Walker remains in rehab mode after also dislocating his ankle in Week 4 against the Seahawks, and’s Michael Rothstein writes that the Lions should use this as an opportunity to keep the talent entering his age-26 season on a one- or two-year deal, where he can prove he’s an elite talent.

Here’s some more from around the AFC.

  • Steelers GM Kevin Colbert‘s already stated he will remain true to Pittsburgh’s build-from-within model and is eyeing a production leap from one of the Steelers’ holdover defenders, similar to how Cameron Heyward ascended in 2014 and Stephon Tuitt last season. “We talked about that last year, the progression has to outpace the regression of some of the older guys,” Colbert told media, including Mark Kaboly of the Pittsburgh Tribune-Review. “I think outside help will be important but also those young guys taking that next step.” Colbert singled out linebackers Bud Dupree and Ryan Shazier, whom the Steelers used their past two first-round picks on, as potential ascending cogs. The Steelers, however, have fortified their front seven well, housing four first-round linebackers and signing Heyward to an extension last year. Pittsburgh’s pass defense slunk from 27th to 30th last season. Kaboly identifies second-year player Senquez Golson as a prime performer to elevate the Steelers’ pass defense from in-house. The 2015 second-rounder missed the entire season due to injury.
  • Given that the Browns are regularly early-first-round drafters but haven’t selected a quarterback in the top five since Tim Couch in 1999, Mary Kay Cabot of the Cleveland Plain Dealer doesn’t envision the Browns trading out of their No. 2 spot. While there aren’t rock-solid top-five quarterbacks in this prospect pool as there have been in recent years, the Browns have better odds at drafting this class’ best quarterback since the Titans won’t take one at No. 1. Cleveland took three QBs at No. 22 overall in the past nine years — Brady Quinn, Brandon Weeden and Johnny Manziel — only for all to falter. Cabot points to the Browns’ trading down from No. 4 to No. 8 and ending up with Justin Gilbert instead of Sammy Watkins as an example that would make Cleveland hesitant to orchestrate such a maneuver with this kind of glaring need.

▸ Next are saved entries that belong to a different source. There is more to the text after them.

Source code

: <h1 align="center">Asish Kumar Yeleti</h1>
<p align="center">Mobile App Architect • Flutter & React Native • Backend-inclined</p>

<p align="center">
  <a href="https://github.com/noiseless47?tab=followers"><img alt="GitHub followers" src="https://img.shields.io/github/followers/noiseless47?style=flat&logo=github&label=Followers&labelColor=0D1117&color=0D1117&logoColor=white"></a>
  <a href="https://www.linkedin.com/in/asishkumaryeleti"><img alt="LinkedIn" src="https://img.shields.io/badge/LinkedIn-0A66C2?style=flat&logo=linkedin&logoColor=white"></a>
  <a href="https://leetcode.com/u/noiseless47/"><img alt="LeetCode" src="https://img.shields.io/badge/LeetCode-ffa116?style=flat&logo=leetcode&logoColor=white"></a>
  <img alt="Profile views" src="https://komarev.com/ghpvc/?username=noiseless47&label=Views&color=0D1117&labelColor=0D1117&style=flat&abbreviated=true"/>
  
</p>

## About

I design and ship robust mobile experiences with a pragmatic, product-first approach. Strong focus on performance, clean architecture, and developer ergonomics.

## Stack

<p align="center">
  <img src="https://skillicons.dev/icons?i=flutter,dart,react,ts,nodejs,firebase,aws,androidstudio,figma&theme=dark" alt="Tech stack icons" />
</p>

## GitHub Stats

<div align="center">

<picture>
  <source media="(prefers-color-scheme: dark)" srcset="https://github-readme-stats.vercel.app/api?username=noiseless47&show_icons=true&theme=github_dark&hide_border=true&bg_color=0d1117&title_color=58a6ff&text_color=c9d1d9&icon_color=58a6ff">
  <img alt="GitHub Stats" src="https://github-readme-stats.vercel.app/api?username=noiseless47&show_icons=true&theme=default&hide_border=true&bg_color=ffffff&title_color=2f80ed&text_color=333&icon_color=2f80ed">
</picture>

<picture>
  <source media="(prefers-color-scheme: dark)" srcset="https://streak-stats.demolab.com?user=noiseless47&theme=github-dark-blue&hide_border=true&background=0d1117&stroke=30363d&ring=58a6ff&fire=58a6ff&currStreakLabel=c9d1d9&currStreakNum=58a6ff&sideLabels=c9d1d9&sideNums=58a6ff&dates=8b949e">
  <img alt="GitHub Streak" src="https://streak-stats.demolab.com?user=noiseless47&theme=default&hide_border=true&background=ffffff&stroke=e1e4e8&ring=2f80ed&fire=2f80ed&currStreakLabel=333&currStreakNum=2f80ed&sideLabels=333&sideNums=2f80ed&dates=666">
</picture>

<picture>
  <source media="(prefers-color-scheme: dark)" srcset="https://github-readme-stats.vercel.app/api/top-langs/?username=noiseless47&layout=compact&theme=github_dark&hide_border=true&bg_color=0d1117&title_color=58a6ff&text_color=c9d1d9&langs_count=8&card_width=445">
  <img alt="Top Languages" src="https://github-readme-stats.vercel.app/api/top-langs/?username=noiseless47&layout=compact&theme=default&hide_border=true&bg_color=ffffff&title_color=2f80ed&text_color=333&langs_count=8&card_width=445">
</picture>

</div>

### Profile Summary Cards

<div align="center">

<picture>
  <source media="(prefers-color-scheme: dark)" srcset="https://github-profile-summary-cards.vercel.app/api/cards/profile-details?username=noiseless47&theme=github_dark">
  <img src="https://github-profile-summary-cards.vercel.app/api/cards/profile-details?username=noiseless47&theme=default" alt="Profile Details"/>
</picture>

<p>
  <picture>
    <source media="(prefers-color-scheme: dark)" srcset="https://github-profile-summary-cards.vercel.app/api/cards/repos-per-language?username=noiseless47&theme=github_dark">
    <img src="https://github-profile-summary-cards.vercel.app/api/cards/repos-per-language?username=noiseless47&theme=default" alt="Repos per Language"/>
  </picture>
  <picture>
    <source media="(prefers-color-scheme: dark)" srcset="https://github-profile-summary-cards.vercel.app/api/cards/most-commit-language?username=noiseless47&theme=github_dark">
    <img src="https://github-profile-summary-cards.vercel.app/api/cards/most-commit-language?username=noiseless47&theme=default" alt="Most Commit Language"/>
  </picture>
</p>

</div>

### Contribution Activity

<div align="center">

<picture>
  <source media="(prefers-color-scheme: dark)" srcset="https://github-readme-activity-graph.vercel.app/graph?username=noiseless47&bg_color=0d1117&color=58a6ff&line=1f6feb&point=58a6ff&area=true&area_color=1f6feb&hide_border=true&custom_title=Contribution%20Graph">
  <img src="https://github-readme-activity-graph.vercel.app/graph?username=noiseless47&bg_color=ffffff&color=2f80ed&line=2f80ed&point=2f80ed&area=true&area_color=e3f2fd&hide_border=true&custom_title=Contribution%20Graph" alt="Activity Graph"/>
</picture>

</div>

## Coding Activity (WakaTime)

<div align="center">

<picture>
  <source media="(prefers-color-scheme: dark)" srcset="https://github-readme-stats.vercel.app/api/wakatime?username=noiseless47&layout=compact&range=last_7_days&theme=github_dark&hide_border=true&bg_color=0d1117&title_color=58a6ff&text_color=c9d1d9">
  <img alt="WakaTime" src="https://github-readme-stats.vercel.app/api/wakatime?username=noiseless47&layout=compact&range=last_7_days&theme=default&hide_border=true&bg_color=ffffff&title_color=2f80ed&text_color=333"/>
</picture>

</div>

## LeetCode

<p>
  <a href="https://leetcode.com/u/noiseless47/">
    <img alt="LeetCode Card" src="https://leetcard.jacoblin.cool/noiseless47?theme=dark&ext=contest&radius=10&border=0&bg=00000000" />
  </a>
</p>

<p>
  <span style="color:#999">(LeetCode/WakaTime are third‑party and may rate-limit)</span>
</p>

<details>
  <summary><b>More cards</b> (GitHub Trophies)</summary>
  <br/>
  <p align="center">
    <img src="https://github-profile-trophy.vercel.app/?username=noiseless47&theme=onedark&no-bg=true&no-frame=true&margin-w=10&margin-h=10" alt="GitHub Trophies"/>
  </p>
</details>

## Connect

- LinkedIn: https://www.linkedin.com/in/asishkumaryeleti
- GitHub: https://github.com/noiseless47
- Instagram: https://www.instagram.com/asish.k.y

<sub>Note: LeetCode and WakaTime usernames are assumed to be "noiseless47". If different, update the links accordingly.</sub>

  • The Broncos shouldn’t give in to the escalating demands of the quarterback market in assessing their potential offer to free agent Brock Osweiler, Mark Kizsla of the Denver Post writes. Using recent contracts given to Nick Foles, Mark Sanchez and Matt Cassel, Kizsla recommends Denver offer Osweiler no more than $10MM per season, as the team’s proven it can win a Super Bowl with adequate quarterback play. Troy Renck of the Denver Post counters that Foles’ three-year, $36MM deal fits for Osweiler, who went 4-2 in games he started and played throughout, and that a $10MM offer would force Denver to scramble for lower-tier options like Robert Griffin III.

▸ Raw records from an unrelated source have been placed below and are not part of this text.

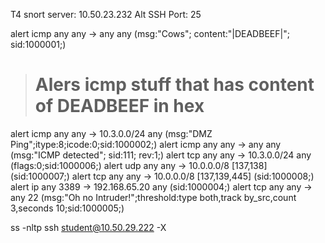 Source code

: 
T4 snort server: 10.50.23.232
Alt SSH Port: 25

alert icmp any any -> any any (msg:"Cows"; content:"|DEADBEEF|"; sid:1000001;)
  > # Alers icmp stuff that has content of DEADBEEF in hex
alert icmp any any -> 10.3.0.0/24 any (msg:"DMZ Ping";itype:8;icode:0;sid:1000002;)
alert icmp any any -> any any (msg:"ICMP detected"; sid:111; rev:1;)
alert tcp any any -> 10.3.0.0/24 any (flags:0;sid:1000006;)
alert udp any any -> 10.0.0.0/8 [137,138] (sid:1000007;)
alert tcp any any -> 10.0.0.0/8 [137,139,445] (sid:1000008;)
alert ip any 3389 -> 192.168.65.20 any (sid:1000004;)
alert tcp any any -> any 22 (msg:"Oh no Intruder!";threshold:type both,track by_src,count 3,seconds 10;sid:1000005;)

ss -nltp
ssh student@10.50.29.222 -X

  • Mackensie Alexander or Eli Apple could be options for the Raiders at No. 14, Eric Branch of the San Francisco Chronicle writes. The Raiders are thin at corner, with waiver claim David Amerson residing as their best in-house option. But Oakland’s safety situation needs work too. After Charles Woodson‘s retirement, the Raiders cut and then re-signed Nate Allen at a lower salary.